Chronologie der Dendrochronologie

(In Bearbeitung !!!)

Wann wurden Jahrringe zum erstenmal beschrieben, wann erstmals ihr jährlicher Charakter erkannt, wann die Jahrringe verschiedener Bäume miteinander verglichen und synchronisiert (Cross-Dating), wann Jahrringchronologien erstellt und damit historische Gebäude etc. mittels der Dendrochronologie datiert?

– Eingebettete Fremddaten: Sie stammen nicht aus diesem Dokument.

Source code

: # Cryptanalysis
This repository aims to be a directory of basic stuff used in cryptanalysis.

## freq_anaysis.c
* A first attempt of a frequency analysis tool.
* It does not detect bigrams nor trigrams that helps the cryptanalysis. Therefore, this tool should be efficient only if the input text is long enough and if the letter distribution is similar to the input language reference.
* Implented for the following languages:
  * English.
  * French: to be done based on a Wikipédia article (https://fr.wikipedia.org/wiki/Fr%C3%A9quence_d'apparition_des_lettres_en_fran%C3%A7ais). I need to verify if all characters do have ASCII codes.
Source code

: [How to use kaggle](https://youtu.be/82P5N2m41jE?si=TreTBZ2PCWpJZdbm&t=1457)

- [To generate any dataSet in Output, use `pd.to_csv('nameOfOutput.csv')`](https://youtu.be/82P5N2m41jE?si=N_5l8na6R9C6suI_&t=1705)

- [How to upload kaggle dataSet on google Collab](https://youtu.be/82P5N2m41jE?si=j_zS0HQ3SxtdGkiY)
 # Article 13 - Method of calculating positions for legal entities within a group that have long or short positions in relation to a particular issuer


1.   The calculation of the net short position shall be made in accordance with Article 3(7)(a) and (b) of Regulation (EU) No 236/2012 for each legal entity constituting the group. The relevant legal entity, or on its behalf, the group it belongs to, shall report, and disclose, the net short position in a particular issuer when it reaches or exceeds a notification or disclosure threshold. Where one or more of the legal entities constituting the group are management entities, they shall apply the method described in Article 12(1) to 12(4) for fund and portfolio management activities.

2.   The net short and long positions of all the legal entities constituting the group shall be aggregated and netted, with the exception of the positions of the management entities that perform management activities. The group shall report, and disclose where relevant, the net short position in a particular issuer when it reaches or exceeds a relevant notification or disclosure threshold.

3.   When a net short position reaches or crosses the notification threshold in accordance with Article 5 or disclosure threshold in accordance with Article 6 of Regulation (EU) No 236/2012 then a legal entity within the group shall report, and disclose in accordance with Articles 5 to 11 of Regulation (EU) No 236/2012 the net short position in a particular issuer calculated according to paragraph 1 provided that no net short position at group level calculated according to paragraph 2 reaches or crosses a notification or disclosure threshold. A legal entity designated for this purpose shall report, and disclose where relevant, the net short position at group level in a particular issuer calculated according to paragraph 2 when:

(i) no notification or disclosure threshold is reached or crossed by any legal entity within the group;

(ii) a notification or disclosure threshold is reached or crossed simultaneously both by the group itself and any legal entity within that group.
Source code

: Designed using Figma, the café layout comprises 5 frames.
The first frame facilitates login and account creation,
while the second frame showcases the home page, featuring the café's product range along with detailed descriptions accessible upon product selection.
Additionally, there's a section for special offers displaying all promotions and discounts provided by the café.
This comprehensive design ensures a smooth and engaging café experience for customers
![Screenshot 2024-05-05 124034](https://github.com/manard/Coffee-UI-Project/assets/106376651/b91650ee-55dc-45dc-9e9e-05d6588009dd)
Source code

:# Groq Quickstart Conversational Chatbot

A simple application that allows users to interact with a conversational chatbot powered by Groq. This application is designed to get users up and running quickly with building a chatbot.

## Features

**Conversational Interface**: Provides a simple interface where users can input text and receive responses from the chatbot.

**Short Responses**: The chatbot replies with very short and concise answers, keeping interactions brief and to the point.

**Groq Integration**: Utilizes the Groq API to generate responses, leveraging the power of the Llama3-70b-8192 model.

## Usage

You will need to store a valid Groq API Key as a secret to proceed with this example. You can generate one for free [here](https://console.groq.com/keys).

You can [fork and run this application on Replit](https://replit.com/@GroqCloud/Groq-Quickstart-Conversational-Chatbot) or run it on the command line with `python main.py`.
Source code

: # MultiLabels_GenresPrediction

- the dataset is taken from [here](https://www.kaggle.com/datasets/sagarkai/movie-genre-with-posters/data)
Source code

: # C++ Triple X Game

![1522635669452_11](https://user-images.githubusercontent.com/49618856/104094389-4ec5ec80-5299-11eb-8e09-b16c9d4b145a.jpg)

Dazu ist vieles gesagt, und wie mir scheint, gelegentlich auch übertrieben worden. Die meisten Texte, die die Geschichte der Dendrochronologie behandeln, verweisen auf:

R. A. Studhalter: Tree Growth, I. Some Historical Chapters, The Botanical Review Vol. XXI, January-March, 1955, Nos. 1-3, S. 1-73.

Das Problem bei Studhalter ist freilich, dass er meist die Quellen nicht ausführlich zitiert und auch bei den Quellenangaben nur den Verfasser bzw. Herausgeber und das Jahr angibt, also keine Kapitel- oder Seitenangaben macht, und sich somit der "Beleg" nur schwer ermitteln lässt. Glücklicherweise ermöglicht z.B. "books.google.de" in vielen Fällen mittlerweile gute Suchmöglichkeiten auf ältere Bücher, und auch sonst werde ich mich auf die Suche begeben. Ich verwende also Studhalter als Ausgangspunkt, versuche aber gleichzeitig die Quelle aufzufinden und, natürlich, zu interpretieren.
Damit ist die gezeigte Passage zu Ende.